• _Activity_: Exactly as written, set down the lines from the top of the entries through the line bearing "Emacs resource online", with every picture left out.

[Saved entries]

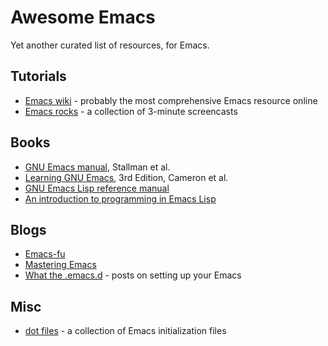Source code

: # Awesome Emacs

Yet another curated list of resources, for Emacs.

## Tutorials
- [Emacs wiki](http://www.emacswiki.org/) - probably the most comprehensive
  Emacs resource online
- [Emacs rocks](http://emacsrocks.com/) - a collection of 3-minute screencasts

## Books
- [GNU Emacs manual](http://www.gnu.org/software/emacs/manual/), Stallman et
  al.
- [Learning GNU Emacs](http://shop.oreilly.com/product/9780596006488.do), 3rd
  Edition, Cameron et al.
- [GNU Emacs Lisp reference manual](http://www.gnu.org/software/emacs/manual/elisp.html)
- [An introduction to programming in Emacs Lisp](http://www.gnu.org/software/emacs/manual/eintr.html)

## Blogs
- [Emacs-fu](http://emacs-fu.blogspot.com/)
- [Mastering Emacs](http://www.masteringemacs.org/)
- [What the .emacs.d](http://whattheemacsd.com/) - posts on setting up your Emacs

## Misc
- [dot files](http://dotfiles.org/.emacs) - a collection of Emacs initialization files

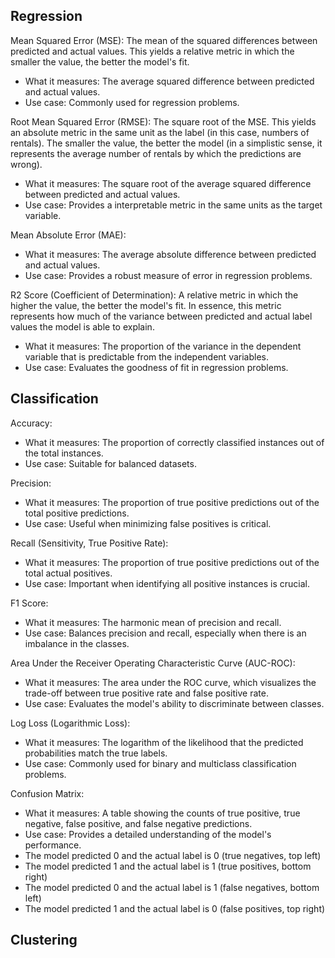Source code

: 
## Regression

Mean Squared Error (MSE): The mean of the squared differences between predicted and actual values. This yields a relative metric in which the smaller the value, the better the model's fit.
- What it measures: The average squared difference between predicted and actual values.
- Use case: Commonly used for regression problems.

Root Mean Squared Error (RMSE): The square root of the MSE. This yields an absolute metric in the same unit as the label (in this case, numbers of rentals). The smaller the value, the better the model (in a simplistic sense, it represents the average number of rentals by which the predictions are wrong).
- What it measures: The square root of the average squared difference between predicted and actual values.
- Use case: Provides a interpretable metric in the same units as the target variable.

Mean Absolute Error (MAE):
- What it measures: The average absolute difference between predicted and actual values.
- Use case: Provides a robust measure of error in regression problems.

R2 Score (Coefficient of Determination): A relative metric in which the higher the value, the better the model's fit. In essence, this metric represents how much of the variance between predicted and actual label values the model is able to explain.
- What it measures: The proportion of the variance in the dependent variable that is predictable from the independent variables.
- Use case: Evaluates the goodness of fit in regression problems.

## Classification

Accuracy:
- What it measures: The proportion of correctly classified instances out of the total instances.
- Use case: Suitable for balanced datasets.

Precision:
- What it measures: The proportion of true positive predictions out of the total positive predictions.
- Use case: Useful when minimizing false positives is critical.

Recall (Sensitivity, True Positive Rate):
- What it measures: The proportion of true positive predictions out of the total actual positives.
- Use case: Important when identifying all positive instances is crucial.

F1 Score:
- What it measures: The harmonic mean of precision and recall.
- Use case: Balances precision and recall, especially when there is an imbalance in the classes.

Area Under the Receiver Operating Characteristic Curve (AUC-ROC):
- What it measures: The area under the ROC curve, which visualizes the trade-off between true positive rate and false positive rate.
- Use case: Evaluates the model's ability to discriminate between classes.

Log Loss (Logarithmic Loss):
- What it measures: The logarithm of the likelihood that the predicted probabilities match the true labels.
- Use case: Commonly used for binary and multiclass classification problems.

Confusion Matrix:
- What it measures: A table showing the counts of true positive, true negative, false positive, and false negative predictions.
- Use case: Provides a detailed understanding of the model's performance.
- The model predicted 0 and the actual label is 0 (true negatives, top left)
- The model predicted 1 and the actual label is 1 (true positives, bottom right)
- The model predicted 0 and the actual label is 1 (false negatives, bottom left)
- The model predicted 1 and the actual label is 0 (false positives, top right)

## Clustering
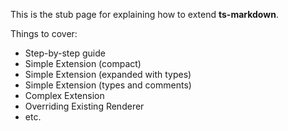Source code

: This is the stub page for explaining how to extend **ts-markdown**.

Things to cover:

- Step-by-step guide
- Simple Extension (compact)
- Simple Extension (expanded with types)
- Simple Extension (types and comments)
- Complex Extension
- Overriding Existing Renderer
- etc.
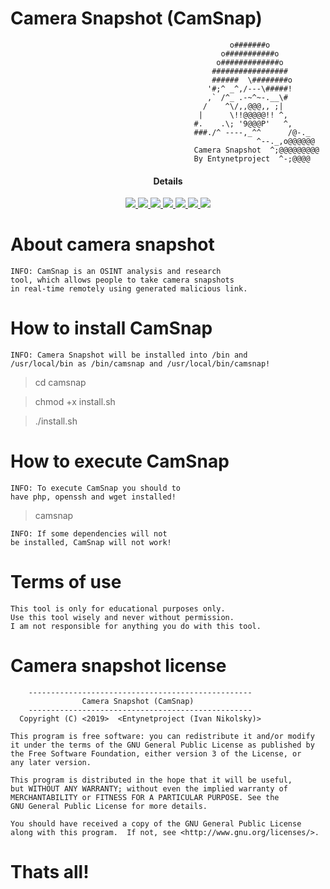 # Camera Snapshot (CamSnap)

                                                     o#######o
                                                   o###########o
                                                  o#############o
                                                 #################
                                                 ######  \########o
                                                '#;^ _^,/---\#####!
                                                ,` /^_ .-~^~-.__\#
                                               /    ^\/,,@@@,, ;|
                                              |      \!!@@@@@!! ^,
                                             #.    .\; '9@@@P'   ^, 
                                             ###./^ ----,_^^      /@-._
                                                           ^--._,o@@@@@@
                                             Camera Snapshot  ^;@@@@@@@@@  
                                             By Entynetproject  ^-;@@@@                                           

<h4 align="center">Details</h4>
<p align="center">
  <a href="http://entynetproject.simplesite.com/">
    <img src="https://img.shields.io/badge/entynetproject-Ivan%20Nikolsky-blue.svg">
  </a> 
  <a href="https://github.com/entynetproject/camsnap/releases">
    <img src="https://img.shields.io/github/release/entynetproject/camsnap.svg">
  </a>
  <a href="https://ru.m.wikipedia.org/wiki/%D0%A1%D1%86%D0%B5%D0%BD%D0%B0%D1%80%D0%B8%D0%B9_%D0%BA%D0%BE%D0%BC%D0%B0%D0%BD%D0%B4%D0%BD%D0%BE%D0%B9_%D1%81%D1%82%D1%80%D0%BE%D0%BA%D0%B8">
    <img src="https://img.shields.io/badge/language-shell-green.svg">
 </a>
  <a href="https://github.com/entynetproject/camsnap">
      <img src="https://img.shields.io/badge/tool-OSINT-red.svg?maxAge=2592000">
  </a>
  <a href="https://github.com/entynetproject/camsnap/issues?q=is%3Aissue+is%3Aclosed">
      <img src="https://img.shields.io/github/issues/entynetproject/camsnap.svg">
  </a>
  <a href="https://github.com/entynetproject/camsnap/wiki">
      <img src="https://img.shields.io/badge/wiki%20-camsnap-lightgrey.svg">
 </a>
<a href="https://mobile.twitter.com/entynetproject">
    <img src="https://img.shields.io/badge/twitter-entynetproject-blue.svg">
 </a>
</p>

# About camera snapshot

    INFO: CamSnap is an OSINT analysis and research 
    tool, which allows people to take camera snapshots 
    in real-time remotely using generated malicious link. 

# How to install CamSnap

    INFO: Camera Snapshot will be installed into /bin and 
    /usr/local/bin as /bin/camsnap and /usr/local/bin/camsnap!

> cd camsnap

> chmod +x install.sh

> ./install.sh

# How to execute CamSnap

    INFO: To execute CamSnap you should to 
    have php, openssh and wget installed!

> camsnap

    INFO: If some dependencies will not 
    be installed, CamSnap will not work!

# Terms of use

    This tool is only for educational purposes only.
    Use this tool wisely and never without permission.
    I am not responsible for anything you do with this tool.

# Camera snapshot license

        --------------------------------------------------
                    Camera Snapshot (CamSnap)         
        --------------------------------------------------
      Copyright (C) <2019>  <Entynetproject (Ivan Nikolsky)>

    This program is free software: you can redistribute it and/or modify
    it under the terms of the GNU General Public License as published by
    the Free Software Foundation, either version 3 of the License, or
    any later version.

    This program is distributed in the hope that it will be useful,
    but WITHOUT ANY WARRANTY; without even the implied warranty of
    MERCHANTABILITY or FITNESS FOR A PARTICULAR PURPOSE. See the
    GNU General Public License for more details.

    You should have received a copy of the GNU General Public License
    along with this program.  If not, see <http://www.gnu.org/licenses/>.
        

# Thats all!
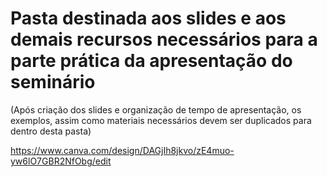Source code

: # Pasta destinada aos slides e aos demais recursos necessários para a parte prática da apresentação do seminário
  (Após criação dos slides e organização de tempo de apresentação, os exemplos, assim como materiais necessários devem ser duplicados para dentro desta pasta)

https://www.canva.com/design/DAGjIh8jkvo/zE4muo-yw6lO7GBR2NfObg/edit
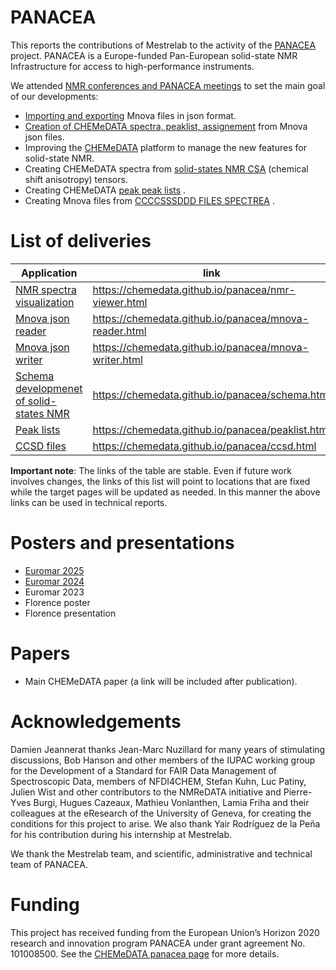 # PANACEA

This reports the contributions of Mestrelab to the activity of the [PANACEA](https://panacea-nmr.eu/) project. PANACEA is a Europe-funded Pan-European solid-state NMR Infrastructure for access to high-performance instruments.

We attended [NMR conferences and PANACEA meetings](./conferences.md) to set the main goal of our developments:

- [Importing and exporting](./mnova-json.md) Mnova files in json format.
- [Creation of CHEMeDATA spectra, peaklist, assignement](./mnova-reader.md) from Mnova json files.
- Improving the [CHEMeDATA](https://chemedata.github.io/) platform to manage the new features for solid-state NMR.
- Creating CHEMeDATA spectra from [solid-states NMR CSA](nmr-csa.md) (chemical shift anisotropy) tensors.
- Creating CHEMeDATA [peak peak lists](./peaklist.md) .
- Creating Mnova files from [CCCCSSSDDD FILES SPECTREA]() .

# List of deliveries

|Application|link|
|--------|---|
|[NMR spectra visualization](./nmr-viewer.md) |<https://chemedata.github.io/panacea/nmr-viewer.html>|  
|[Mnova json reader](./mnova-reader.md)|<https://chemedata.github.io/panacea/mnova-reader.html> |  
|[Mnova json writer](./mnova-writer.md)|<https://chemedata.github.io/panacea/mnova-writer.html> |  
|[Schema developmenet of solid-states NMR](./schema.md)|<https://chemedata.github.io/panacea/schema.html>|  
|[Peak lists](./peaklist.md) |<https://chemedata.github.io/panacea/peaklist.html> |  
|[CCSD files](./ccsd.md) |<https://chemedata.github.io/panacea/ccsd.html> |  

**Important note**: The links of the table are stable. Even if future work involves changes, the links of this list will point to locations that are fixed while the target pages will be updated as needed. In this manner the above links can be used in technical reports.

# Posters and presentations

- [Euromar 2025](./doc/Panacea2025posterNoBird.pdf)
- [Euromar 2024](./doc/JeanneratPosterEuromarPanaceaJune2024.pdf)
- Euromar 2023
- Florence poster
- Florence presentation

# Papers

- Main CHEMeDATA paper (a link will be included after publication).

# Acknowledgements

Damien Jeannerat thanks Jean-Marc Nuzillard for many years of stimulating discussions, Bob Hanson and other members of the IUPAC working group for the Development of a Standard for FAIR Data Management of Spectroscopic Data, members of NFDI4CHEM, Stefan Kuhn, Luc Patiny, Julien Wist and other contributors to the NMReDATA initiative and Pierre-Yves Burgi, Hugues Cazeaux, Mathieu Vonlanthen, Lamia Friha and their colleagues at the eResearch of the University of Geneva, for creating the conditions for this project to arise. We also thank Yair Rodríguez de la Peña for his contribution during his internship at Mestrelab.

We thank the Mestrelab team, and scientific, administrative and technical team of PANACEA.

# Funding

This project has received funding from the European Union’s Horizon 2020 research and innovation program PANACEA under grant agreement No. 101008500. See the [CHEMeDATA panacea page](https://chemedata.github.io/panacea/) for more details.
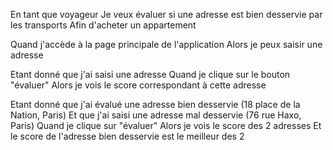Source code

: En tant que voyageur
Je veux évaluer si une adresse est bien desservie par les transports 
Afin d'acheter un appartement

Quand j'accède à la page principale de l'application
Alors je peux saisir une adresse

Etant donné que j'ai saisi une adresse
Quand je clique sur le bouton "évaluer"
Alors je vois le score correspondant à cette adresse

Etant donné que j'ai évalué une adresse bien desservie (18 place de la Nation, Paris)
Et que j'ai saisi une adresse mal desservie (76 rue Haxo, Paris)
Quand je clique sur "évaluer"
Alors je vois le score des 2 adresses
Et le score de l'adresse bien desservie est le meilleur des 2
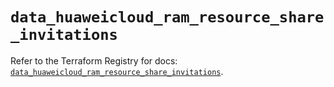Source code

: # `data_huaweicloud_ram_resource_share_invitations`

Refer to the Terraform Registry for docs: [`data_huaweicloud_ram_resource_share_invitations`](https://registry.terraform.io/providers/huaweicloud/huaweicloud/1.71.1/docs/data-sources/ram_resource_share_invitations).
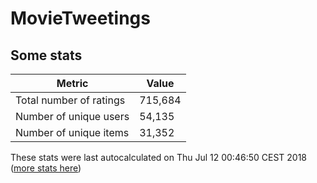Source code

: # MovieTweetings
## Some stats

Metric | Value
--- | ---
Total number of ratings                 | 715,684
Number of unique users                  | 54,135
Number of unique items                  | 31,352
These stats were last autocalculated on Thu Jul 12 00:46:50 CEST 2018  ([more stats here](./stats.md))

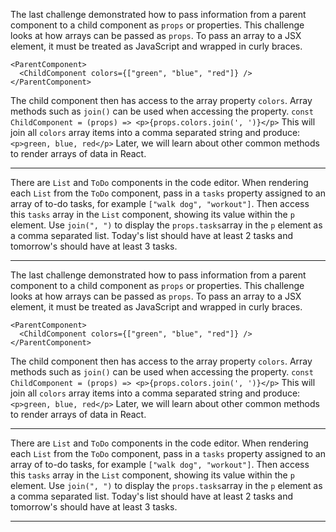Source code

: <div class="challenge-instructions react"><div><section id="description">
<p>The last challenge demonstrated how to pass information from a parent component to a child component as <code>props</code> or properties. This challenge looks at how arrays can be passed as <code>props</code>. To pass an array to a JSX element, it must be treated as JavaScript and wrapped in curly braces.</p>
<pre class="language-jsx"><code class="language-jsx">&lt;ParentComponent&gt;
  &lt;ChildComponent colors={["green", "blue", "red"]} /&gt;
&lt;/ParentComponent&gt;
</code></pre>
<p>The child component then has access to the array property <code>colors</code>. Array methods such as <code>join()</code> can be used when accessing the property. <code>const ChildComponent = (props) =&gt; &lt;p&gt;{props.colors.join(', ')}&lt;/p&gt;</code> This will join all <code>colors</code> array items into a comma separated string and produce: <code>&lt;p&gt;green, blue, red&lt;/p&gt;</code> Later, we will learn about other common methods to render arrays of data in React.</p>
</section></div><hr/><div><section id="instructions">
<p>There are <code>List</code> and <code>ToDo</code> components in the code editor. When rendering each <code>List</code> from the <code>ToDo</code> component, pass in a <code>tasks</code> property assigned to an array of to-do tasks, for example <code>["walk dog", "workout"]</code>. Then access this <code>tasks</code> array in the <code>List</code> component, showing its value within the <code>p</code> element. Use <code>join(", ")</code> to display the <code>props.tasks</code>array in the <code>p</code> element as a comma separated list. Today's list should have at least 2 tasks and tomorrow's should have at least 3 tasks.</p>
</section></div><hr/></div><div class="challenge-instructions react"><div><section id="description">
<p>The last challenge demonstrated how to pass information from a parent component to a child component as <code>props</code> or properties. This challenge looks at how arrays can be passed as <code>props</code>. To pass an array to a JSX element, it must be treated as JavaScript and wrapped in curly braces.</p>
<pre class="language-jsx"><code class="language-jsx">&lt;ParentComponent&gt;
  &lt;ChildComponent colors={["green", "blue", "red"]} /&gt;
&lt;/ParentComponent&gt;
</code></pre>
<p>The child component then has access to the array property <code>colors</code>. Array methods such as <code>join()</code> can be used when accessing the property. <code>const ChildComponent = (props) =&gt; &lt;p&gt;{props.colors.join(', ')}&lt;/p&gt;</code> This will join all <code>colors</code> array items into a comma separated string and produce: <code>&lt;p&gt;green, blue, red&lt;/p&gt;</code> Later, we will learn about other common methods to render arrays of data in React.</p>
</section></div><hr/><div><section id="instructions">
<p>There are <code>List</code> and <code>ToDo</code> components in the code editor. When rendering each <code>List</code> from the <code>ToDo</code> component, pass in a <code>tasks</code> property assigned to an array of to-do tasks, for example <code>["walk dog", "workout"]</code>. Then access this <code>tasks</code> array in the <code>List</code> component, showing its value within the <code>p</code> element. Use <code>join(", ")</code> to display the <code>props.tasks</code>array in the <code>p</code> element as a comma separated list. Today's list should have at least 2 tasks and tomorrow's should have at least 3 tasks.</p>
</section></div><hr/></div>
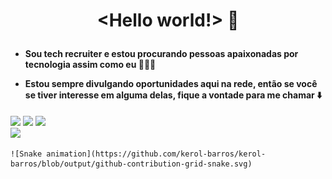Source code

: <h1>
	<spam align="center">

 <Hello world!> 👋
	</h1>
		<h4>
- Sou tech recruiter e estou procurando pessoas apaixonadas por tecnologia assim como eu 🔎👩‍💻
			
- Estou sempre divulgando oportunidades aqui na rede, então se você se tiver interesse em alguma delas, fique a vontade para me chamar ⬇️
		</h4>
		
</spam>
	
	
<div>
<a href = "mailto:kerolayne.barros@dqrtech.com.br"><img src="https://img.shields.io/badge/Gmail-D14836?style=for-the-badge&logo=gmail&logoColor=white" target="_blank"></a>
<a href="https://www.linkedin.com/in/kerolayne-barros/" target="_blank"><img src="https://img.shields.io/badge/-LinkedIn-%230077B5?style=for-the-badge&logo=linkedin&logoColor=white" target="_blank"></a> <link rel="stylesheet" href="https://cdn.jsdelivr.net/gh/devicons/devicon@v2.15.1/devicon.min.css">
<a href="https://www.instagram.com/kerolcristinabr/" target="_blank"><img src="https://img.shields.io/badge/-Instagram-%23E4405F?style=for-the-badge&logo=instagram&logoColor=white" target="_blank"></a>
</div>
	<img src="https://badges.devskiller.com/badges/4sDRLPn1nWVk9laCUjqkTW.png" width=300px />
	
	![Snake animation](https://github.com/kerol-barros/kerol-barros/blob/output/github-contribution-grid-snake.svg)
<!---
kerol-barros/kerol-barros is a ✨ special ✨ repository because its `README.md` (this file) appears on your GitHub profile.
You can click the Preview link to take a look at your changes.
--->
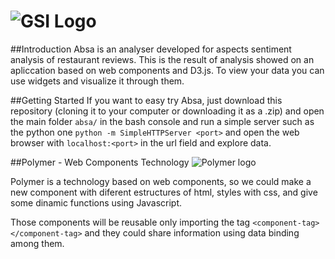 ![GSI Logo](http://gsi.dit.upm.es/images/stories/logos/gsi.png)
==================================

##Introduction
Absa is an analyser developed for aspects sentiment analysis of restaurant reviews. This is the result of analysis showed on an apliccation based on web components and D3.js. To view your data you can use widgets and visualize it through them.

##Getting Started 
If you want to easy try Absa, just download this repository (cloning it to your computer or downloading it as a .zip) and open the main folder `absa/` in the bash console and run a simple server such as the python one `python -m SimpleHTTPServer <port>` and open the web browser with `localhost:<port>` in the url field and explore data.

##Polymer - Web Components Technology
![Polymer logo](http://carlosortiz.co.uk/wp-content/uploads/2015/09/polymer-logo.jpg)
 
Polymer is a technology based on web components, so we could make a new component with diferent estructures of html, styles with css, and give some dinamic functions using Javascript.

Those components will be reusable only importing the tag `<component-tag></component-tag>` and they could share information using data binding among them.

• _Solution for this exercise_:
Source code

: # Awesome Emacs

Yet another curated list of resources, for Emacs.

## Tutorials
- [Emacs wiki](http://www.emacswiki.org/) - probably the most comprehensive
  Emacs resource online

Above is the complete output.